In 1981 Radio U finally found its first permanent home through the support of the UCSA. Students’ Association President Katrina Amos approved a loan to purchase necessary broadcasting equipment and studio space. Previously Radio U had broadcast from any spare meeting room or corner of the student union building, but now the station inherited the former headquarters of the anti-apartheid movement. Always first to try new forms of broadcast, RDU could have been the first and only station in Christchurch to have been bugged. At least government intelligence heard some quality punk music as the plot to get The Clash to play in Christchurch was hatched. As the major event of 1981, The Clash NZ tour had dates in most main centres, except Christchurch. Having promised that no city in New Zealand would miss seeing ‘The People’s Band’, The Clash had neglected the people of the flatland, and in the tradition of incensed RDU station managers, something was going to be done. Radio U Station Manager of the time, and well-known “wise man of student radio” Michael Higgins began a petition to get The Clash to play a Christchurch date. The petition attracted a lot of media attention, and the band did make it to the flat city.

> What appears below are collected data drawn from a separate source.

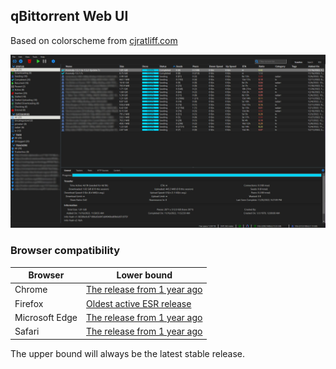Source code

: qBittorrent Web UI
---
Based on colorscheme from [cjratliff.com](https://cjratliff.com)

![Screenshot](qBittorrent-webui-theme-CJRatliff.com.jpg)

### Browser compatibility

| Browser           | Lower bound                                        |
| ----------------- | -------------------------------------------------- |
| Chrome            | [The release from 1 year ago][Chrome-history-link] |
| Firefox           | [Oldest active ESR release][Firefox-ESR-link]      |
| Microsoft Edge    | [The release from 1 year ago][MSEdge-history-link] |
| Safari            | [The release from 1 year ago][Safari-history-link] |

The upper bound will always be the latest stable release.

[Chrome-history-link]: https://en.wikipedia.org/wiki/Google_Chrome_version_history
[Firefox-ESR-link]: https://en.wikipedia.org/wiki/Firefox_version_history#Current_and_future_releases
[MSEdge-history-link]: https://en.wikipedia.org/wiki/Microsoft_Edge#Release_history
[Safari-history-link]: https://en.wikipedia.org/wiki/Safari_version_history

In 1984 Radio U became an affiliated club and was thus able to apply for grants from the student association to purchase new equipment. The maverick attitude of the station was no more obvious then in 1986, when Radio U became the first radio station in Christchurch to broadcast on the FM frequency, despite the fact that in 1986 FM radios were difficult to buy, and weren’t even installed in car stereos. To do this, RDU needed a new 100-watt transmitter, but this was not feasible for a club and so the newly named Ufm became an official department of the UCSA.

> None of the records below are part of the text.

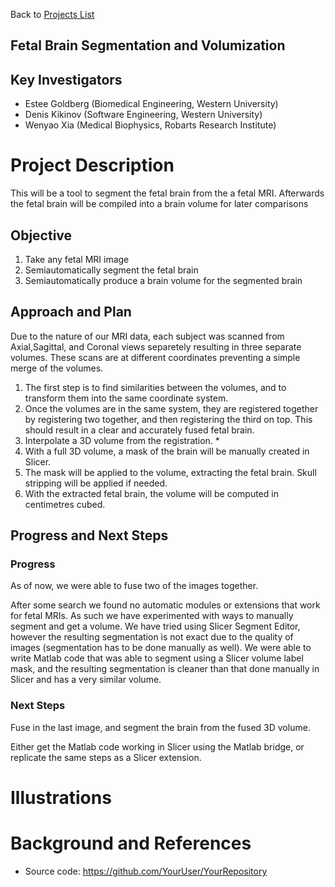 Back to [Projects List](../../README.md#ProjectsList)

## Fetal Brain Segmentation and Volumization    

## Key Investigators
- Estee Goldberg (Biomedical Engineering, Western University)
- Denis Kikinov (Software Engineering, Western University) 
- Wenyao Xia (Medical Biophysics, Robarts Research Institute) 


# Project Description
<!-- Add a short paragraph describing the project. --> 
This will be a tool to segment the fetal brain from the a fetal MRI. Afterwards the fetal brain will be compiled into a brain volume for later comparisons


## Objective

1. Take any fetal MRI image
1. Semiautomatically segment the fetal brain
1. Semiautomatically produce a brain volume for the segmented brain 

## Approach and Plan
Due to the nature of our MRI data, each subject was scanned from Axial,Sagittal, and Coronal views separetely resulting in three separate volumes. These scans are at different coordinates preventing a simple merge of the volumes.

1. The first step is to find similarities between the volumes, and to transform them into the same coordinate system.
1. Once the volumes are in the same system, they are registered together by registering two together, and then registering the third on top. This should result in a clear and accurately fused fetal brain.
1. Interpolate a 3D volume from the registration. *
1. With a full 3D volume, a mask of the brain will be manually created in Slicer.
1. The mask will be applied to the volume, extracting the fetal brain. Skull stripping will be applied if needed.
1. With the extracted fetal brain, the volume will be computed in centimetres cubed. 

## Progress and Next Steps

<!--Describe progress and next steps in a few bullet points as you are making progress.-->
### Progress
As of now, we were able to fuse two of the images together.

After some search we found no automatic modules or extensions that work for fetal MRIs. As such we have experimented with ways to manually segment and get a volume. We have tried using Slicer Segment Editor, however the resulting segmentation is not exact due to the quality of images (segmentation has to be done manually as well). We were able to write Matlab code that was able to segment using a Slicer volume label mask, and the resulting segmentation is cleaner than that done manually in Slicer and has a very similar volume.



### Next Steps
Fuse in the last image, and segment the brain from the fused 3D volume.

Either get the Matlab code working in Slicer using the Matlab bridge, or replicate the same steps as a Slicer extension. 

# Illustrations

<!--Add pictures and links to videos that demonstrate what has been accomplished.-->

<!--![Description of picture](Example2.jpg)-->
<!--![Some more images](Example2.jpg)-->

# Background and References

<!--Use this space for information that may help people better understand your project, like links to papers, source code, or data.-->

- Source code: https://github.com/YourUser/YourRepository
<!--- Documentation: https://link.to.docs
- Test data: https://link.to.test.data
-->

THE PEOPLE BRINGING THE MUSIC

Most, if not all, people attest to their love of music being the motivator for their involvement with the station. Throughout the last 30 years RDU has been run on the blood, sweat and ears of many passionate volunteers and a few very dedicated and hard working staff. This combination of personnel provides RDU with one of the most diverse, forward-looking radio formats in Christchurch, if not NZ. The mainstay of RDU’s talent has been voluntary (they’re technically known as “vollies), making for genuinely interesting, spontaneous and passionate radio, and some of the many characters to come through the RDU studio have gone onto be fame or infamy in their own right. Some of these include DJs who have abseiled their way out of the studio through to breakfast host Colin Weir who took disciplinary suspension too literally and suspended himself off the James Hight Library in a climbing harness. Colin was adamant he would remain suspended until he was allowed back to the studio, and even had his breakfast host rival Cfm’s Alison Jones hanging off the side of a building with him. (Colin went on to start a stilt dancing troupe and was reputed to have played Mr Henry Brown in the Canterbury Children’s Theatre production of Paddington Bear, all of which were obvious choices in hindsight.) And as with all of the b-net stations, RDU is the breeding ground for the musical and broadcasting talent of the future. Some of the characters affiliated with RDU may be familiar, so here’s a list, in no particular order, of folks we say “Cheers!” to… Dave Yetton, MC Antsman, Simon Morton, Epsilon Blue, Scribe, Darcy Waldergrave, Miriama Kamo, Brent Hanson, Greg Churchill, Mark Tierney, Bruce Earwalker, Natasha Utting, Sasha McNeill, Ladi6…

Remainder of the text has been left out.